Item 2. - Management's Discussion and Analysis of
Financial Condition and Results of Operations

Forward-Looking Statements

Statements contained in this report regarding the Company's future financial
performance and operating results, business strategy, market prices, other
activities, and other statements including, in particular, statements about
plans and forecasts that are not historical facts are forward-looking
statements. Among these forward-looking statements are statements regarding
the Company's anticipated performance in 2004. Events may occur in the future
that the Company is unable to accurately predict, or over which it has no
control. You are cautioned not to place undue reliance on a forward-looking
statement. When considering forward-looking statements, keep in mind the
other cautionary statements in this Quarterly Report, and the risk factors
contained in the Company's Annual Report Form 10-K for the year ended
December 31, 2003.

Results of Operations

Nine months ended Sept 30, 2004 compared to nine months ended Sept 30, 2003

Total oil and gas revenues reported for the first nine months ended September
30, 2004 were $2,896,000, while total oil and gas revenues reported for the
same period in 2003 were $2,368,000, and increase of $528,000. Oil sales for
the period in 2004 were $632,000 compared to $511,000 for the same period in
2003, an increase of approximately $120,000. Average oil prices for
production sold in the first nine months of 2004 was $37.08 per bbl compared
to $26.88 per bbl for the first nine months of 2003. Gas sales in the first
nine months of 2004 were $2,264,000 compared to $1,857,000 for the same period
in 2003, an increase of approximately $407,000. Average gas prices for
production sold in the first nine months of 2004 was $5.32 per Mcf compared to
$5.22 per Mcf in 2003. The primary cause for the increase in production in
The first nine months of 2004 compared to 2003 are the Olex wells in the
Barnett Shale field which were not drilled and on production in 2003.

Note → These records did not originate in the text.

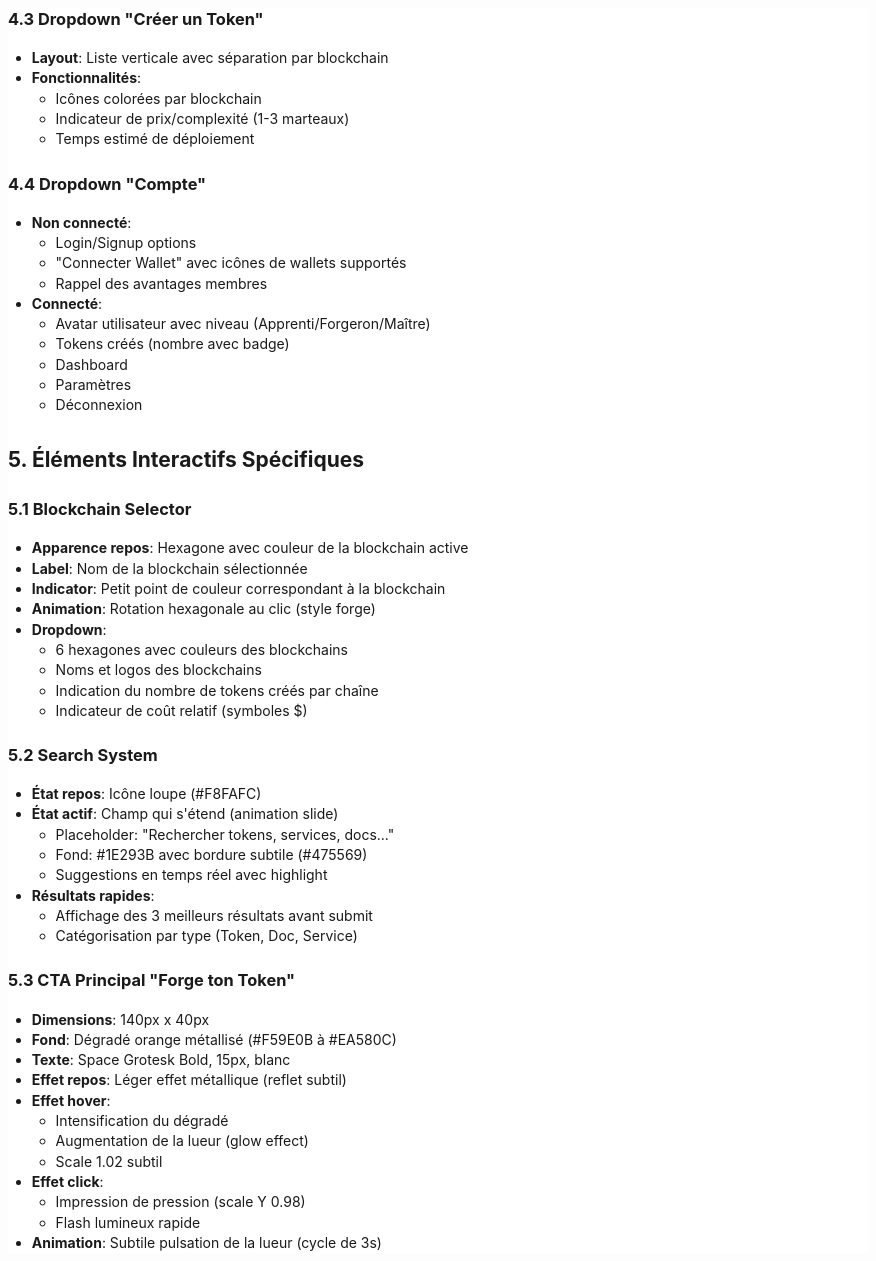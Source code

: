 ### 4.3 Dropdown "Créer un Token"
- **Layout**: Liste verticale avec séparation par blockchain
- **Fonctionnalités**:
  - Icônes colorées par blockchain
  - Indicateur de prix/complexité (1-3 marteaux)
  - Temps estimé de déploiement

### 4.4 Dropdown "Compte"
- **Non connecté**:
  - Login/Signup options
  - "Connecter Wallet" avec icônes de wallets supportés
  - Rappel des avantages membres
- **Connecté**:
  - Avatar utilisateur avec niveau (Apprenti/Forgeron/Maître)
  - Tokens créés (nombre avec badge)
  - Dashboard
  - Paramètres
  - Déconnexion

## 5. Éléments Interactifs Spécifiques

### 5.1 Blockchain Selector
- **Apparence repos**: Hexagone avec couleur de la blockchain active
- **Label**: Nom de la blockchain sélectionnée
- **Indicator**: Petit point de couleur correspondant à la blockchain
- **Animation**: Rotation hexagonale au clic (style forge)
- **Dropdown**:
  - 6 hexagones avec couleurs des blockchains
  - Noms et logos des blockchains
  - Indication du nombre de tokens créés par chaîne
  - Indicateur de coût relatif (symboles $)

### 5.2 Search System
- **État repos**: Icône loupe (#F8FAFC)
- **État actif**: Champ qui s'étend (animation slide)
  - Placeholder: "Rechercher tokens, services, docs..."
  - Fond: #1E293B avec bordure subtile (#475569)
  - Suggestions en temps réel avec highlight
- **Résultats rapides**: 
  - Affichage des 3 meilleurs résultats avant submit
  - Catégorisation par type (Token, Doc, Service)

### 5.3 CTA Principal "Forge ton Token"
- **Dimensions**: 140px x 40px
- **Fond**: Dégradé orange métallisé (#F59E0B à #EA580C)
- **Texte**: Space Grotesk Bold, 15px, blanc
- **Effet repos**: Léger effet métallique (reflet subtil)
- **Effet hover**: 
  - Intensification du dégradé
  - Augmentation de la lueur (glow effect)
  - Scale 1.02 subtil
- **Effet click**: 
  - Impression de pression (scale Y 0.98)
  - Flash lumineux rapide
- **Animation**: Subtile pulsation de la lueur (cycle de 3s)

Lease operations expenses for the first nine months of 2004 is approximately
the same as for the same period in 2003.

The depletion and depreciation calculation for the first nine months of 2004
is higher than that calculated in 2003. The company has re-evaluated and
increased its proved oil and gas reserve quantities, but at the same time
increased the capitalized costs that are being amortized as well as increase
the provision for the amount of cost to develop proven but undeveloped
reserves. In addition, production is up for the first nine months of 2004
due to the added properties.

General and administrative costs for the first nine months of 2004 were up
approximately $196,000. Approximately $105,000 relates to increased
administrative activity involved with evaluation of potential property
purchases, and the resulting administrative and accounting work necessary
to process new acquisitions and the related increase in accounting staff.
In addition, the management fee charged by a related entity was increased
by $10,000 per month over that reported in the 1st half of 2003.



Three months ended Sept 30, 2004 compared to three months ended Sept 30, 2003

Total oil and gas revenues reported for the three months ended September 30,
2004 were $1,066,000, while total oil and gas revenues reported for the same
period in 2003 were $ 1,066,000. Oil sales for the period in 2004 were
$233,000 compared to $301,000 for the same period in 2003, a decrease of
approximately $68,000. Average oil prices for production sold in the third
quarter of 2004 was $41.09 per bbl compared to $28.31 per bbl for the third
quarter of 2003. Gas sales for the three months ended September 30, 2004 were
$832,000 compared to $764,000 for the same period in 2003, an increase of
approximately $68,000. Average gas prices for production sold in the third
quarter of 2004 was $5.57 per Mcf compared to $4.95 per Mcf in 2003.

In addition to price differences for natural gas and crude oil, production
for the third quarter of 2004 was higher than in 2003.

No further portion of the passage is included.